Cette année 2025, le Festival du film d’animation d’Annecy se déroulera du 8 au 14 juin. Trente-cinq films ont été sélectionnés au sein de la catégorie « Courts-métrages – Compétition : L’officielle ». Parmi ceux-ci, j’ai eu l’occasion d’en visionner trois produits par l’Office National du Film du Canada : des œuvres à la fois tristes, drôles et cruelles. Voici mes impressions.
Les destins d’une fille accablée par le chagrin et d’un garçon qui l’aime de loin se croisent dans cette fable sur la cupidité qui corrompt même les cœurs les plus purs.
Cette œuvre en animation image par image, avec l’utilisation de marionnettes fabriquées à la main, raconte l’histoire d’un jeune homme devenu grand-père, alors que sa petite fille, cachée dans son bureau, le questionne sur la valeur d’une perle. La question du prix à attribuer aux événements de la vie sera le fil conducteur de ce court-métrage, où la richesse semble être gagnée à l’issue de l’innocence et de la pureté.
Un climat de corruption entoure le jeune garçon pauvre et orphelin, qui trouve un abri dans une maison abandonnée. Il fait la connaissance d’une jeune fille, sa voisine, maltraitée par sa famille. Souvent triste, elle pleure des perles… qui s’avèrent être d’une grande valeur, et qui peuvent rapporter beaucoup d’argent. Mélancolique et assez désabusée, cette fable pose de réelles questions sur ce qui pourrait nous amener à sacrifier notre éthique, afin de ne pas sombrer dans la misère.

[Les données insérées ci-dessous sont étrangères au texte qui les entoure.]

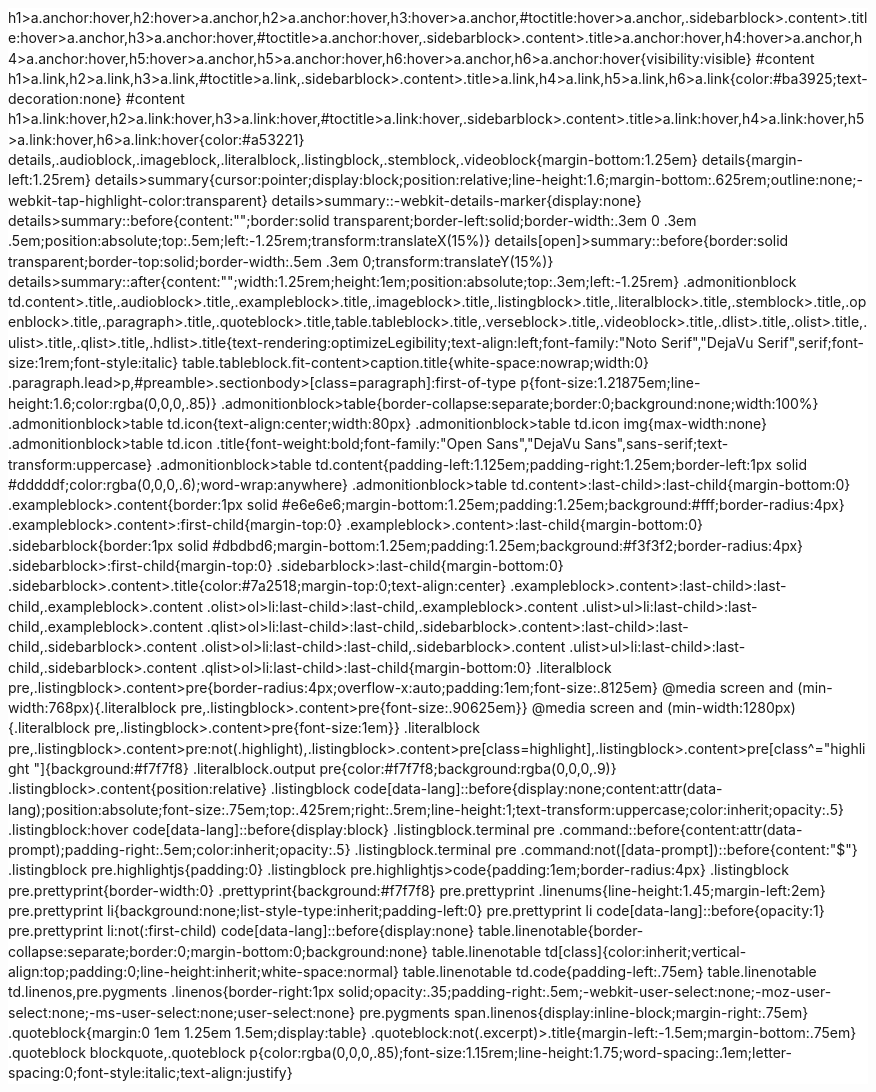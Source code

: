 h1>a.anchor:hover,h2:hover>a.anchor,h2>a.anchor:hover,h3:hover>a.anchor,#toctitle:hover>a.anchor,.sidebarblock>.content>.title:hover>a.anchor,h3>a.anchor:hover,#toctitle>a.anchor:hover,.sidebarblock>.content>.title>a.anchor:hover,h4:hover>a.anchor,h4>a.anchor:hover,h5:hover>a.anchor,h5>a.anchor:hover,h6:hover>a.anchor,h6>a.anchor:hover{visibility:visible} #content h1>a.link,h2>a.link,h3>a.link,#toctitle>a.link,.sidebarblock>.content>.title>a.link,h4>a.link,h5>a.link,h6>a.link{color:#ba3925;text-decoration:none} #content h1>a.link:hover,h2>a.link:hover,h3>a.link:hover,#toctitle>a.link:hover,.sidebarblock>.content>.title>a.link:hover,h4>a.link:hover,h5>a.link:hover,h6>a.link:hover{color:#a53221} details,.audioblock,.imageblock,.literalblock,.listingblock,.stemblock,.videoblock{margin-bottom:1.25em} details{margin-left:1.25rem} details>summary{cursor:pointer;display:block;position:relative;line-height:1.6;margin-bottom:.625rem;outline:none;-webkit-tap-highlight-color:transparent} details>summary::-webkit-details-marker{display:none} details>summary::before{content:"";border:solid transparent;border-left:solid;border-width:.3em 0 .3em .5em;position:absolute;top:.5em;left:-1.25rem;transform:translateX(15%)} details\[open\]>summary::before{border:solid transparent;border-top:solid;border-width:.5em .3em 0;transform:translateY(15%)} details>summary::after{content:"";width:1.25rem;height:1em;position:absolute;top:.3em;left:-1.25rem} .admonitionblock td.content>.title,.audioblock>.title,.exampleblock>.title,.imageblock>.title,.listingblock>.title,.literalblock>.title,.stemblock>.title,.openblock>.title,.paragraph>.title,.quoteblock>.title,table.tableblock>.title,.verseblock>.title,.videoblock>.title,.dlist>.title,.olist>.title,.ulist>.title,.qlist>.title,.hdlist>.title{text-rendering:optimizeLegibility;text-align:left;font-family:"Noto Serif","DejaVu Serif",serif;font-size:1rem;font-style:italic} table.tableblock.fit-content>caption.title{white-space:nowrap;width:0} .paragraph.lead>p,#preamble>.sectionbody>\[class=paragraph\]:first-of-type p{font-size:1.21875em;line-height:1.6;color:rgba(0,0,0,.85)} .admonitionblock>table{border-collapse:separate;border:0;background:none;width:100%} .admonitionblock>table td.icon{text-align:center;width:80px} .admonitionblock>table td.icon img{max-width:none} .admonitionblock>table td.icon .title{font-weight:bold;font-family:"Open Sans","DejaVu Sans",sans-serif;text-transform:uppercase} .admonitionblock>table td.content{padding-left:1.125em;padding-right:1.25em;border-left:1px solid #dddddf;color:rgba(0,0,0,.6);word-wrap:anywhere} .admonitionblock>table td.content>:last-child>:last-child{margin-bottom:0} .exampleblock>.content{border:1px solid #e6e6e6;margin-bottom:1.25em;padding:1.25em;background:#fff;border-radius:4px} .exampleblock>.content>:first-child{margin-top:0} .exampleblock>.content>:last-child{margin-bottom:0} .sidebarblock{border:1px solid #dbdbd6;margin-bottom:1.25em;padding:1.25em;background:#f3f3f2;border-radius:4px} .sidebarblock>:first-child{margin-top:0} .sidebarblock>:last-child{margin-bottom:0} .sidebarblock>.content>.title{color:#7a2518;margin-top:0;text-align:center} .exampleblock>.content>:last-child>:last-child,.exampleblock>.content .olist>ol>li:last-child>:last-child,.exampleblock>.content .ulist>ul>li:last-child>:last-child,.exampleblock>.content .qlist>ol>li:last-child>:last-child,.sidebarblock>.content>:last-child>:last-child,.sidebarblock>.content .olist>ol>li:last-child>:last-child,.sidebarblock>.content .ulist>ul>li:last-child>:last-child,.sidebarblock>.content .qlist>ol>li:last-child>:last-child{margin-bottom:0} .literalblock pre,.listingblock>.content>pre{border-radius:4px;overflow-x:auto;padding:1em;font-size:.8125em} @media screen and (min-width:768px){.literalblock pre,.listingblock>.content>pre{font-size:.90625em}} @media screen and (min-width:1280px){.literalblock pre,.listingblock>.content>pre{font-size:1em}} .literalblock pre,.listingblock>.content>pre:not(.highlight),.listingblock>.content>pre\[class=highlight\],.listingblock>.content>pre\[class^="highlight "\]{background:#f7f7f8} .literalblock.output pre{color:#f7f7f8;background:rgba(0,0,0,.9)} .listingblock>.content{position:relative} .listingblock code\[data-lang\]::before{display:none;content:attr(data-lang);position:absolute;font-size:.75em;top:.425rem;right:.5rem;line-height:1;text-transform:uppercase;color:inherit;opacity:.5} .listingblock:hover code\[data-lang\]::before{display:block} .listingblock.terminal pre .command::before{content:attr(data-prompt);padding-right:.5em;color:inherit;opacity:.5} .listingblock.terminal pre .command:not(\[data-prompt\])::before{content:"$"} .listingblock pre.highlightjs{padding:0} .listingblock pre.highlightjs>code{padding:1em;border-radius:4px} .listingblock pre.prettyprint{border-width:0} .prettyprint{background:#f7f7f8} pre.prettyprint .linenums{line-height:1.45;margin-left:2em} pre.prettyprint li{background:none;list-style-type:inherit;padding-left:0} pre.prettyprint li code\[data-lang\]::before{opacity:1} pre.prettyprint li:not(:first-child) code\[data-lang\]::before{display:none} table.linenotable{border-collapse:separate;border:0;margin-bottom:0;background:none} table.linenotable td\[class\]{color:inherit;vertical-align:top;padding:0;line-height:inherit;white-space:normal} table.linenotable td.code{padding-left:.75em} table.linenotable td.linenos,pre.pygments .linenos{border-right:1px solid;opacity:.35;padding-right:.5em;-webkit-user-select:none;-moz-user-select:none;-ms-user-select:none;user-select:none} pre.pygments span.linenos{display:inline-block;margin-right:.75em} .quoteblock{margin:0 1em 1.25em 1.5em;display:table} .quoteblock:not(.excerpt)>.title{margin-left:-1.5em;margin-bottom:.75em} .quoteblock blockquote,.quoteblock p{color:rgba(0,0,0,.85);font-size:1.15rem;line-height:1.75;word-spacing:.1em;letter-spacing:0;font-style:italic;text-align:justify}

Titre original : La jeune fille qui pleurait des perles/The Girl Who Cried Pearls
Durée : 17 min. 28 s.
Année : 2025
Pays : Canada
Réalisateurs : Chris Lavis et Maciek Szczerbowski
Scénariste : Chris Lavis, Maciek Szczerbowski et Isabelle Mandalian
Note : 8,5/10
Une sœur dévouée prend la fuite avec son frère métamorphosé en étrange créature de pain. Une foule affamée les pourchasse. Les rues s’emmêlent, la raison s’émiette. L’amour peut-il l’emporter sur la faim?
Ce court-métrage, qui a été sélectionné à la Quinzaine des cinéastes cette année à Cannes, mêle animation 2D et papier dessinée à la main, avec collage numérique.
Sorte de pastiche de films post-apocalyptiques à la Soylent Green de Richard Fleischer (1973), le synopsis met en exergue une population en manque de nourriture, « because of global warming ». Une sœur et son petit frère ont terriblement faim, tout comme le reste de la population. Ils parviennent à récupérer du pain, en mangent… avant que le petit frère ne se transforme en créature mi-homme, mi-pain. Les nouvelles tombent à la télévision : une pandémie étrange circule… Les deux jeunes prennent alors la fuite, le reste de la population se jetant littéralement sur le petit frère. À la fois proche des préoccupations sociétales et environnementales, ce court-métrage d’Alex Boya est fort, percutant, et terriblement proche de nous.
Titre original : Bread Will Walk
Durée : 11 min. 18 s.
Année : 2025
Pays : Canada
Réalisateur : Alex Boya
Scénariste : Alex Boya
Note : 9/10
Le court-métrage d’animation Poil aux jambes relate le geste de rébellion modeste, mais déterminant d’une adolescente de 13 ans qui chemine à travers la féminité et vers le féminisme. Lorsqu’elle choisit de ne pas se raser les jambes, la jeune Andrea Dorfman est amenée à se questionner sur les attentes de la société, pour finalement les défier. Poil aux jambes capte avec charme, humour et tendresse la dimension universelle de l’exploration identitaire et de la curiosité des jeunes adolescentes. À leur enfance insouciante passée à bicyclette, la tête dans les nuages, succède bientôt la volonté de contester les stéréotypes qui menacent de freiner l’affirmation de leur personnalité.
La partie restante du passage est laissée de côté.